• Work to complete
Every line with the word "слой" in it should be extracted from the data that follows.

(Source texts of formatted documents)
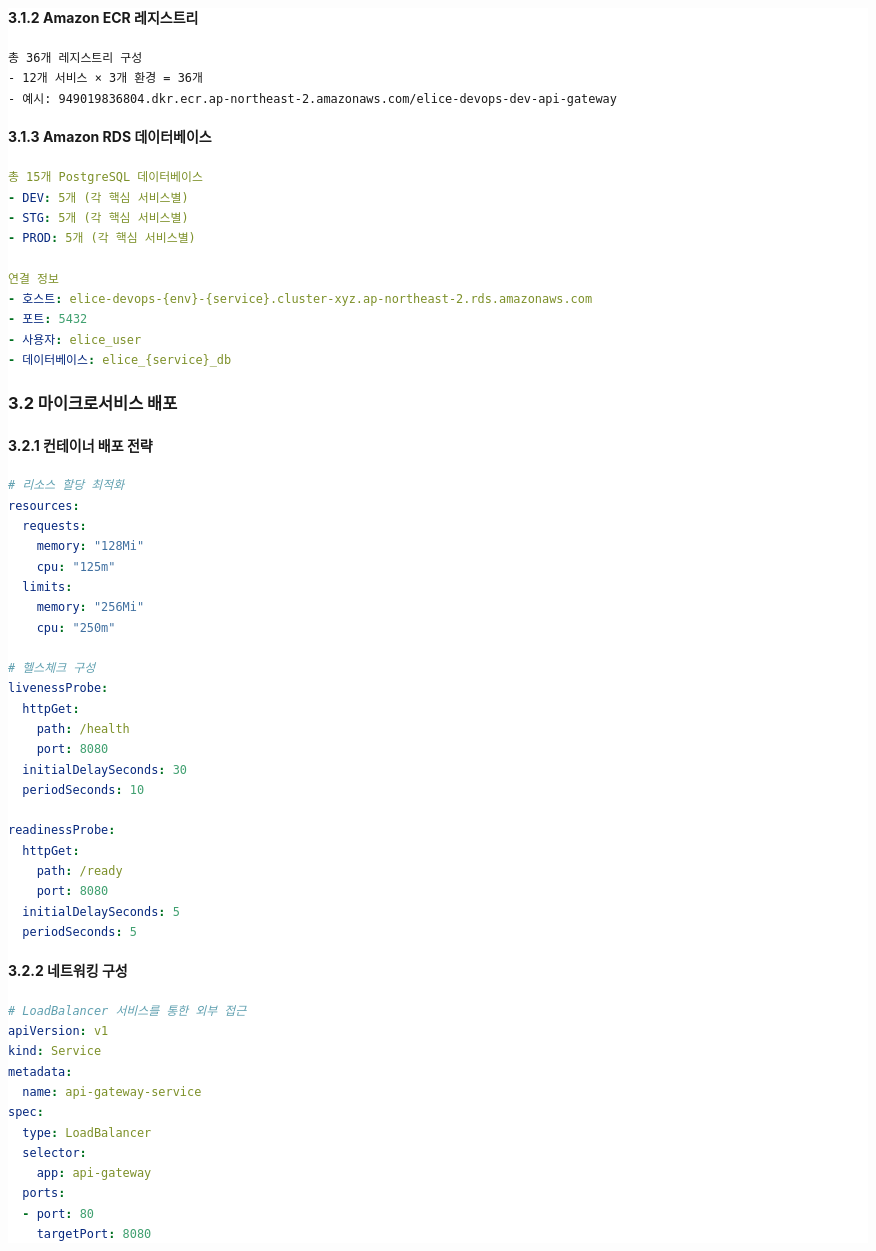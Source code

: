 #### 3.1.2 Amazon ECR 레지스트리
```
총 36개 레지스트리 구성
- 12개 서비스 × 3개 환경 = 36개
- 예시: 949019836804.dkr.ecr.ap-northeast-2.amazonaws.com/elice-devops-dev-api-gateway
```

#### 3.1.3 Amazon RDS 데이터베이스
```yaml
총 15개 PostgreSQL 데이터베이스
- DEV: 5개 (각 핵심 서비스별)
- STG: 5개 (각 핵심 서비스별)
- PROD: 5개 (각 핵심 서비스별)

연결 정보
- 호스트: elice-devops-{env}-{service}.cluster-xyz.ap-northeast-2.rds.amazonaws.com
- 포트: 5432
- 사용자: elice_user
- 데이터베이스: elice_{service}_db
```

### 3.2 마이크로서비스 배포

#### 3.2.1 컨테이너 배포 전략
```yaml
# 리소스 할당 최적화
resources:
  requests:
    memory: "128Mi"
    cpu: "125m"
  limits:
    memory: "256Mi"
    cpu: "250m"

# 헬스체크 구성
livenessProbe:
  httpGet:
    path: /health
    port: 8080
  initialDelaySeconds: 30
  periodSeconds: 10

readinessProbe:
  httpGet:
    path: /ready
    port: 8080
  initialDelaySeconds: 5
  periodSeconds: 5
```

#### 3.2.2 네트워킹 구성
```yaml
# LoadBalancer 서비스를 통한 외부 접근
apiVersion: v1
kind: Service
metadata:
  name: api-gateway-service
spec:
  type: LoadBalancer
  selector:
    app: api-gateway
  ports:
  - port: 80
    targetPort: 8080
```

==

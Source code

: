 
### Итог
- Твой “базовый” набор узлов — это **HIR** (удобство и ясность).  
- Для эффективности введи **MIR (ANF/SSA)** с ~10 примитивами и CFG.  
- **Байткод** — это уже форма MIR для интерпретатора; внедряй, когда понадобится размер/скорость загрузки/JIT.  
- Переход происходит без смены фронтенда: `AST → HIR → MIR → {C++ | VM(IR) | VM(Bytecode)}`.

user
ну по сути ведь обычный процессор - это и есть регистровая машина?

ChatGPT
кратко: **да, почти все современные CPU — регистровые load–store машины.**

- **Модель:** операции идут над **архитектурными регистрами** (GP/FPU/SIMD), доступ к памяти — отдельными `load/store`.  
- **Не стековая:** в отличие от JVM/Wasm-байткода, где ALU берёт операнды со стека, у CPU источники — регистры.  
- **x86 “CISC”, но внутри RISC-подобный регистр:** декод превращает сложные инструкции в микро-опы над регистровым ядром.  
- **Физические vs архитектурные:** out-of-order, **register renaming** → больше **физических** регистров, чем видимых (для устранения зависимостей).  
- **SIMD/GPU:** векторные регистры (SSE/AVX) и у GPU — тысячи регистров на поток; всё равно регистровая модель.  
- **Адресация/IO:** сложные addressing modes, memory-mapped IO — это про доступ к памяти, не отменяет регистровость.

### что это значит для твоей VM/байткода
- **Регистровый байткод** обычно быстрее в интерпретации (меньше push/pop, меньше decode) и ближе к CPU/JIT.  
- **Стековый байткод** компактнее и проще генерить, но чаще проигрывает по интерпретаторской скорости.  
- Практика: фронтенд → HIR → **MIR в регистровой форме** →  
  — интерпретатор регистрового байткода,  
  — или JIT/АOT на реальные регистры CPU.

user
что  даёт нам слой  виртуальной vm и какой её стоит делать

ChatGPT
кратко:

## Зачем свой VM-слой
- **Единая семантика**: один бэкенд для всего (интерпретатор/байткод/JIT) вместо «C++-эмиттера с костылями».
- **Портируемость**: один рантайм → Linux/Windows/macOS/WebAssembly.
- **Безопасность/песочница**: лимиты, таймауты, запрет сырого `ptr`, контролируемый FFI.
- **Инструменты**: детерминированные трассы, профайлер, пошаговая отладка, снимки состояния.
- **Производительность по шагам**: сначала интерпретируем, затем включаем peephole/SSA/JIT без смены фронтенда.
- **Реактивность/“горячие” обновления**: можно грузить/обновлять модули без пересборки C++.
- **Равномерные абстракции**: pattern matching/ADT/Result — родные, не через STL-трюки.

...

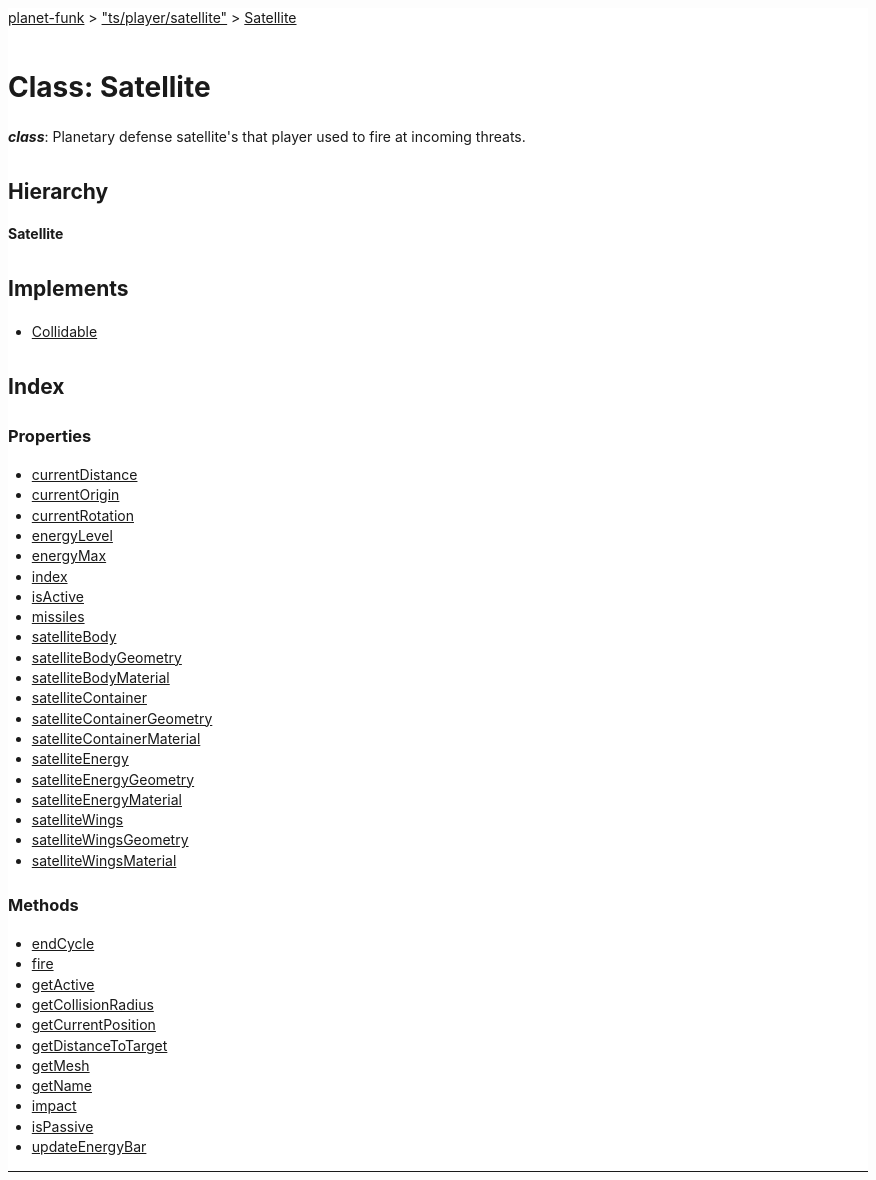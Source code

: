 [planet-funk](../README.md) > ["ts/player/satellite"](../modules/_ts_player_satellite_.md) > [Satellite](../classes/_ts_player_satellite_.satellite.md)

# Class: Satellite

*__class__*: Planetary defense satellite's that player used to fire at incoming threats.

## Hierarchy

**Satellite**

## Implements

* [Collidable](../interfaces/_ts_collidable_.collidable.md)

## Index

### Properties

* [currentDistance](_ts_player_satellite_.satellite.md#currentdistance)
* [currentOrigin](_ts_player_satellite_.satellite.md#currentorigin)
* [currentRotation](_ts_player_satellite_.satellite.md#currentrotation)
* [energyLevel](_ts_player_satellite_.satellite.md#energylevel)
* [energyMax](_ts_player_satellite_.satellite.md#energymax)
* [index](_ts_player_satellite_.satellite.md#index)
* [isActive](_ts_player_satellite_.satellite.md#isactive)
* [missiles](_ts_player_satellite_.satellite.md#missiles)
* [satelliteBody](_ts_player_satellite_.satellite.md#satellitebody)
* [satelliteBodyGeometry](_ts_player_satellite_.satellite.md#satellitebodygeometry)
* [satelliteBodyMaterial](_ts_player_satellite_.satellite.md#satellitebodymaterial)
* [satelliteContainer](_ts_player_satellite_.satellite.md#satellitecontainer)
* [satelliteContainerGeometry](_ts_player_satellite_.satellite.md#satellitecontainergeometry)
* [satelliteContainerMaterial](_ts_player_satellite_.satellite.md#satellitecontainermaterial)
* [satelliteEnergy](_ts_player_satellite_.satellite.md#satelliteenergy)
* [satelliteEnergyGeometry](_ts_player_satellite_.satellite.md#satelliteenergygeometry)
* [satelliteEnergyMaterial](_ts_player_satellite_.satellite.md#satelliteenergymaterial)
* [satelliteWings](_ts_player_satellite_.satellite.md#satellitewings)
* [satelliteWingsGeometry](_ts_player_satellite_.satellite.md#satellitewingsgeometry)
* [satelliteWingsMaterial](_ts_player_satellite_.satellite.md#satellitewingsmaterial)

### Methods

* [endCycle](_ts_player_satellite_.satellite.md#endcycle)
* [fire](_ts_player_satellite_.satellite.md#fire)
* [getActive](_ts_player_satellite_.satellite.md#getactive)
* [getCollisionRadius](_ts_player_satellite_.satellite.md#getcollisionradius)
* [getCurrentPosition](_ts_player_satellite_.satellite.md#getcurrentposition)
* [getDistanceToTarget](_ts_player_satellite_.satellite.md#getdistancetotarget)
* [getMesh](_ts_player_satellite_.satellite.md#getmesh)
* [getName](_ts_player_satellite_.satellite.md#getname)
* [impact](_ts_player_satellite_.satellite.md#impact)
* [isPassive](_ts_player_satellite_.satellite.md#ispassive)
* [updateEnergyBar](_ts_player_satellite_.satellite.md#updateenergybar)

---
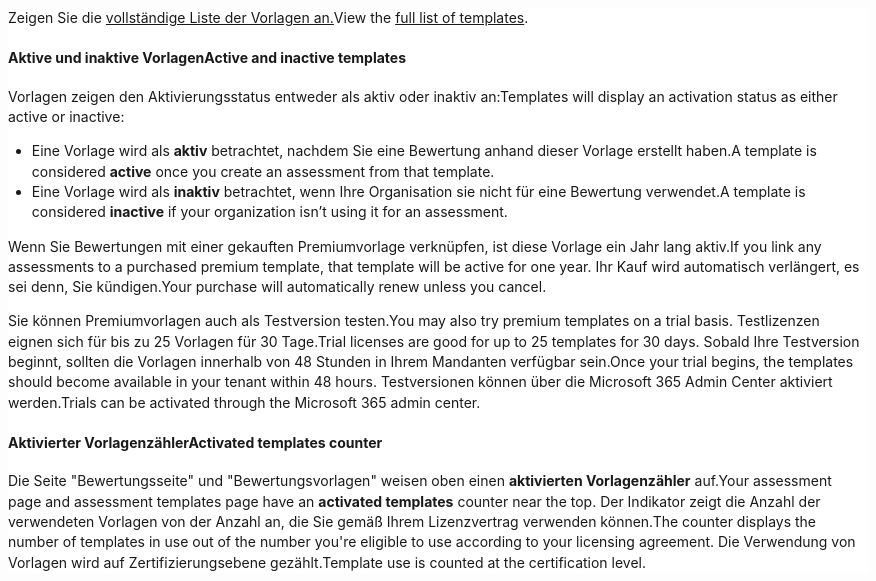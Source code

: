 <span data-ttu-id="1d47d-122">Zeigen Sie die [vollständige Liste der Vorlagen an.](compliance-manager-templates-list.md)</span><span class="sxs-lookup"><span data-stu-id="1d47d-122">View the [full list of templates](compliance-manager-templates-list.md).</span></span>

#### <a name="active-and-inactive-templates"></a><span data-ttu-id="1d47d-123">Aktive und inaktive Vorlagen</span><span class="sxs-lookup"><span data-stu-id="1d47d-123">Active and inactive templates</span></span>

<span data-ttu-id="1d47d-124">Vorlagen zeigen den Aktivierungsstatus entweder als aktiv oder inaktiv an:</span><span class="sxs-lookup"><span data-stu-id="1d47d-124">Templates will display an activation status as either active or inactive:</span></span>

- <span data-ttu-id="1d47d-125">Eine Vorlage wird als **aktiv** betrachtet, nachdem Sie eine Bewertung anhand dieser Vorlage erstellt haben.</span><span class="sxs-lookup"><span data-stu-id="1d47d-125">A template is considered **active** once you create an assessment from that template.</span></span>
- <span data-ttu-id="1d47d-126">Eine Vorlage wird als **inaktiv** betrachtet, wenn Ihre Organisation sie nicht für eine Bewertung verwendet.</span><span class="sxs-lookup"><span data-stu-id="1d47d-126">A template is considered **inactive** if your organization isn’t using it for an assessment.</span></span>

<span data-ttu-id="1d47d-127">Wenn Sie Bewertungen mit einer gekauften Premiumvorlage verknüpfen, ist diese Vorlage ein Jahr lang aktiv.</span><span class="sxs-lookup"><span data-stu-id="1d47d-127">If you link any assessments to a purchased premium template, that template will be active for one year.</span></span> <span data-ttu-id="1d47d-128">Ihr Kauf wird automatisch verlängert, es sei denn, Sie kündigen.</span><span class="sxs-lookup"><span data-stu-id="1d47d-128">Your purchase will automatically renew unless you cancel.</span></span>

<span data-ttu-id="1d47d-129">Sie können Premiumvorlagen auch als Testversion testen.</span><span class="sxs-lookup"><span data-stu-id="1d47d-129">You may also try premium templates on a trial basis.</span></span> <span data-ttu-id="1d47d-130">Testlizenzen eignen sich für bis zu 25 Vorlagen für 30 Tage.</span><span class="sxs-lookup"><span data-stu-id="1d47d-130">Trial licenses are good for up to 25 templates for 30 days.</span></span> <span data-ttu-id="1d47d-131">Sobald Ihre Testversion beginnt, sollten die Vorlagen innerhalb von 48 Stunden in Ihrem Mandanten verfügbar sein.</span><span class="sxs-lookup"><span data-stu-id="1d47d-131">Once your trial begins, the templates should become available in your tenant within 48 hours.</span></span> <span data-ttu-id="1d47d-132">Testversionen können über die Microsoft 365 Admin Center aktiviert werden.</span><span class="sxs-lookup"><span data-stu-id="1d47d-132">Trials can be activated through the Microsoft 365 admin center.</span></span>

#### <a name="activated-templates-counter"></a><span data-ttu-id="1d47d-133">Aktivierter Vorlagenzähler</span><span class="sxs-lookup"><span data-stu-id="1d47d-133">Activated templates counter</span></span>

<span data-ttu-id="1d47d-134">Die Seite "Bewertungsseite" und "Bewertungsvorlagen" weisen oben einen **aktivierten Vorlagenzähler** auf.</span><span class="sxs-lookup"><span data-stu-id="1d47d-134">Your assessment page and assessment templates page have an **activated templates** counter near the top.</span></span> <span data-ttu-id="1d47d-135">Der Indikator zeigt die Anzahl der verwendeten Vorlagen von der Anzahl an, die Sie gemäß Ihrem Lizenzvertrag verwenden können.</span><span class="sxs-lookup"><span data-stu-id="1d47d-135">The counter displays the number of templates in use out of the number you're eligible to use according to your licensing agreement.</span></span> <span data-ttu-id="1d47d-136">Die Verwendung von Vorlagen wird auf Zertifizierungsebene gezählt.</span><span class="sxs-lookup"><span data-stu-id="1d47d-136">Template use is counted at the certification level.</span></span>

• Response to the exercise
что  даёт нам слой  виртуальной vm и какой её стоит делать
## Зачем свой VM-слой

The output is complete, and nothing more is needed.